【昆虫食と宗教】ゲテモノを見た日本人と外国人の違い

 

これは少し前の記事で紹介した無印良品の「コオロギせんべい」(190円)。

 

画像はホームページより

 

国連の発表によると2017年には76億人だった人類は、2050年には98億人に増加するという。

人口の増加ペースに食糧供給が追い付ていないことから、将来の世界的な食糧危機が問題となっている。
そこで国連食糧農業機関(FAO)が注目、推しているのが昆虫食。

昆虫は栄養価が高いし、生育に必要な水やエサの量は牛や豚などに比べて圧倒的に少ないから環境にやさしい。
そんなことから、無印良品のホームページには「地球にやさしい未来食です」とある。

日本政府も世界的な流れを受けて、「昆虫食の導入」について検討をはじめた。

現代ビジネスの記事(6/13)

4月17日、農林水産省は「フードテック研究会」を立ち上げ、第1回会合を開催した。この研究会は、将来的なタンパク質の供給の多様化について検討を行うものだ。検討対象には代用肉とともに昆虫食も含まれている。

昆虫食の時代が来る? 無印良品「コオロギせんべい」が大好評の背景

 

日本人の場合、岐阜や長野の人ならともかく、昆虫を口に入れることには抵抗感をもつ人はまだまだ多い。
それを考慮したのだろう。

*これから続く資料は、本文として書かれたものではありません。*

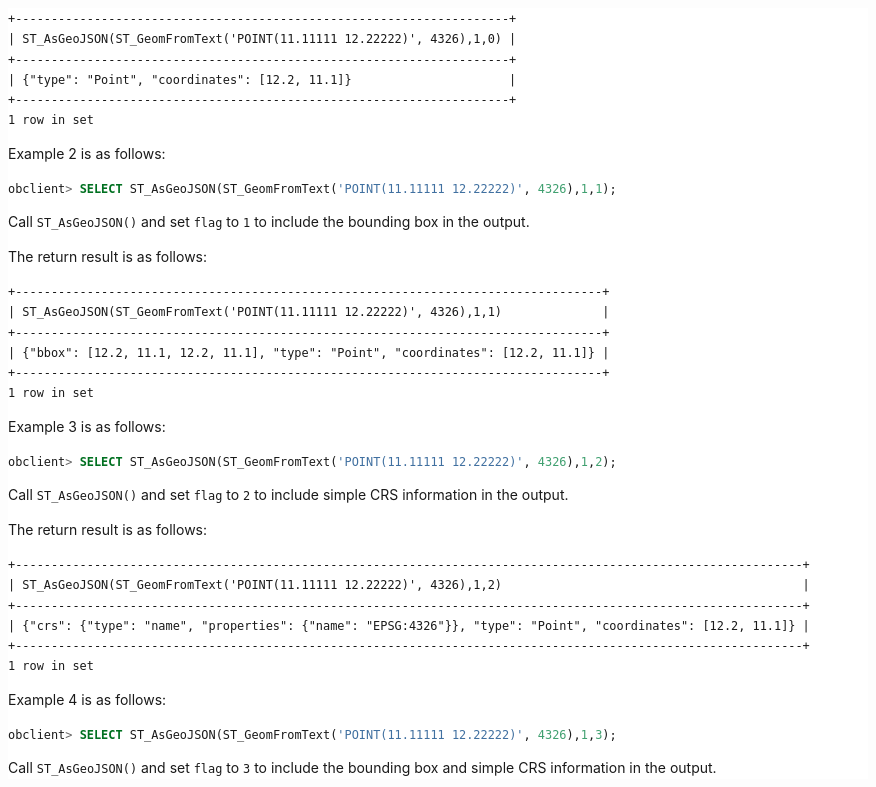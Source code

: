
 ```shell
+---------------------------------------------------------------------+
| ST_AsGeoJSON(ST_GeomFromText('POINT(11.11111 12.22222)', 4326),1,0) |
+---------------------------------------------------------------------+
| {"type": "Point", "coordinates": [12.2, 11.1]}                      |
+---------------------------------------------------------------------+
1 row in set
```

Example 2 is as follows:

```sql
obclient> SELECT ST_AsGeoJSON(ST_GeomFromText('POINT(11.11111 12.22222)', 4326),1,1);
```

Call `ST_AsGeoJSON()` and set `flag` to `1` to include the bounding box in the output. 

The return result is as follows:

```shell
+----------------------------------------------------------------------------------+
| ST_AsGeoJSON(ST_GeomFromText('POINT(11.11111 12.22222)', 4326),1,1)              |
+----------------------------------------------------------------------------------+
| {"bbox": [12.2, 11.1, 12.2, 11.1], "type": "Point", "coordinates": [12.2, 11.1]} |
+----------------------------------------------------------------------------------+
1 row in set
```

Example 3 is as follows:

```sql
obclient> SELECT ST_AsGeoJSON(ST_GeomFromText('POINT(11.11111 12.22222)', 4326),1,2);
```

Call `ST_AsGeoJSON()` and set `flag` to `2` to include simple CRS information in the output. 

The return result is as follows:

```shell
+--------------------------------------------------------------------------------------------------------------+
| ST_AsGeoJSON(ST_GeomFromText('POINT(11.11111 12.22222)', 4326),1,2)                                          |
+--------------------------------------------------------------------------------------------------------------+
| {"crs": {"type": "name", "properties": {"name": "EPSG:4326"}}, "type": "Point", "coordinates": [12.2, 11.1]} |
+--------------------------------------------------------------------------------------------------------------+
1 row in set
```

Example 4 is as follows:

```sql
obclient> SELECT ST_AsGeoJSON(ST_GeomFromText('POINT(11.11111 12.22222)', 4326),1,3);
```

Call `ST_AsGeoJSON()` and set `flag` to `3` to include the bounding box and simple CRS information in the output.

上のせんべいは、原型をとどめないようにコオロギを粉末状にして練り込んであるから、「昆虫感」がなくなってハードルがかなり低くなっている。
まあ「うなぎパイ」と同じ発想だ。

そのせいかコオロギせんべいは完売御礼、いまは在庫切れ。
これにネットの声は?

・芸人の罰ゲームひとつ減っちゃうじゃん
・コオロギって、ぱっと見ゴキブリと変わらないのによく食べられるな。
・昆虫は蛙に喰わして、蛙の肉を食おうや
・慣れの問題だろ
カニだってエビだってよく見りゃキモい
・次世代の人類はゴキブリをみたら、よだれが垂れるようになるわけか

 

時代は変わって、いまでは女性アイドルも昆虫を食べるのだ。

「クランクイン」の記事(2020/6/16)

「香ばしさなんかみじんもないですよ! 皆さんが想像している虫の味そのまんま!」と松村が熱弁していると(中略)松村は「ヘビも食べたしタガメも食べたし、結構いろんなもの食べさせられた」と苦い顔をしていた。

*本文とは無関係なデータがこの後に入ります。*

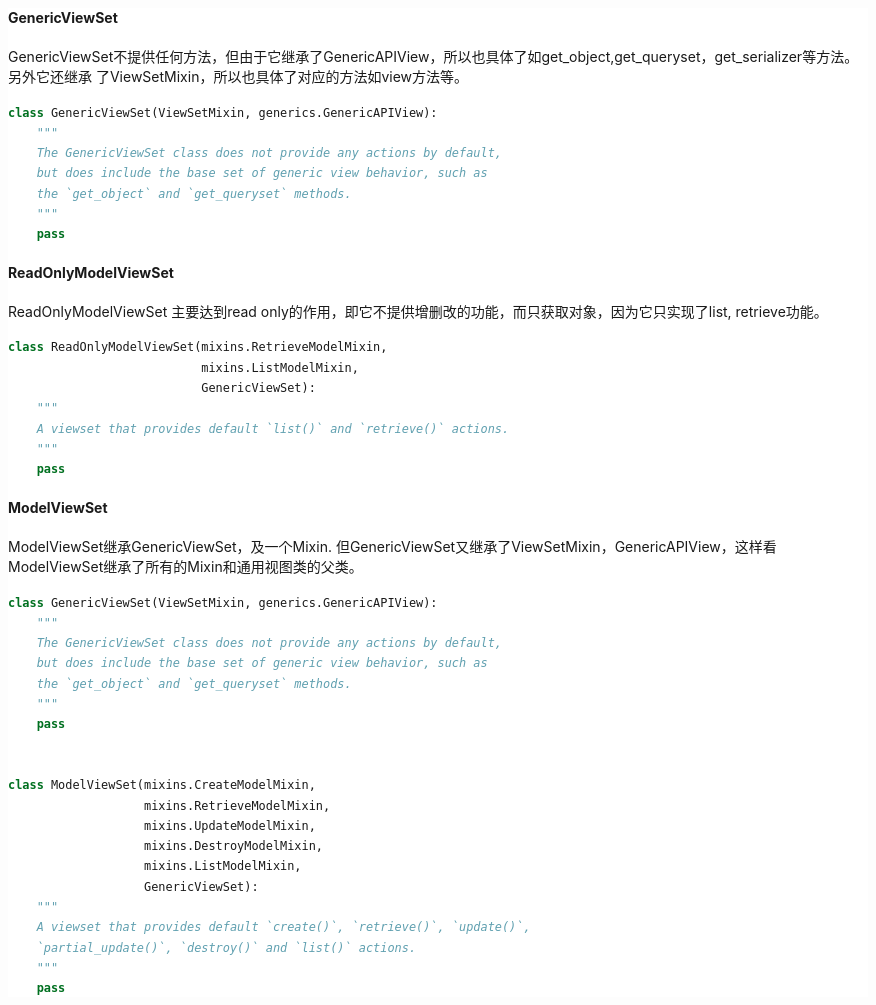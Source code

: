 
#### GenericViewSet

GenericViewSet不提供任何方法，但由于它继承了GenericAPIView，所以也具体了如get_object,get_queryset，get_serializer等方法。另外它还继承 了ViewSetMixin，所以也具体了对应的方法如view方法等。

```python
class GenericViewSet(ViewSetMixin, generics.GenericAPIView):
    """
    The GenericViewSet class does not provide any actions by default,
    but does include the base set of generic view behavior, such as
    the `get_object` and `get_queryset` methods.
    """
    pass
```


#### ReadOnlyModelViewSet

ReadOnlyModelViewSet 主要达到read only的作用，即它不提供增删改的功能，而只获取对象，因为它只实现了list, retrieve功能。

```python
class ReadOnlyModelViewSet(mixins.RetrieveModelMixin,
                           mixins.ListModelMixin,
                           GenericViewSet):
    """
    A viewset that provides default `list()` and `retrieve()` actions.
    """
    pass
```


#### ModelViewSet

ModelViewSet继承GenericViewSet，及一个Mixin. 但GenericViewSet又继承了ViewSetMixin，GenericAPIView，这样看ModelViewSet继承了所有的Mixin和通用视图类的父类。
```python
class GenericViewSet(ViewSetMixin, generics.GenericAPIView):
    """
    The GenericViewSet class does not provide any actions by default,
    but does include the base set of generic view behavior, such as
    the `get_object` and `get_queryset` methods.
    """
    pass


class ModelViewSet(mixins.CreateModelMixin,
                   mixins.RetrieveModelMixin,
                   mixins.UpdateModelMixin,
                   mixins.DestroyModelMixin,
                   mixins.ListModelMixin,
                   GenericViewSet):
    """
    A viewset that provides default `create()`, `retrieve()`, `update()`,
    `partial_update()`, `destroy()` and `list()` actions.
    """
    pass
```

乃木坂46・松村沙友理、ゲテモノ料理を熱弁「ヘビもタガメも食べた」

 

ほとんどの日本人にとって昆虫食はゲテモノやキモイだけで、タブー(禁忌)ではない。
日本人ユーチューバーがイナゴの佃煮を食べる動画を見て、あるユダヤ教徒がこんなコメントをした。

「They’re actually Kosher!」

イナゴはコーシャ(カシュルート)だから、食べることができる。
ユダヤ教の教えにもとづいて処理や調理がされていて、ユダヤ教徒が口にしていい食べ物はカシュルートと言われる。

たとえば聖書の『出エジプト記』23章19節に「子やぎをその母の乳で煮てはならない」と書いてあるから、親子丼はシュルートにならないため、ユダヤ教徒はこれを食べることができない。

肉類と乳製品を一緒に食すること、また同種の産物を使った食事(鶏卵と鶏肉を使った親子丼等)を禁じられている。

カシュルート

同じ理由で、ユダヤ教徒はチーズバーガーも口にすることが禁止されている。
ただし特別に調理されたものならOK。

 

イスラーム教徒にとっては豚肉と酒、ヒンドゥー教徒にとっては牛肉がダメなように(例外はある)、宗教は人間の食文化に決定的な影響をあたえている。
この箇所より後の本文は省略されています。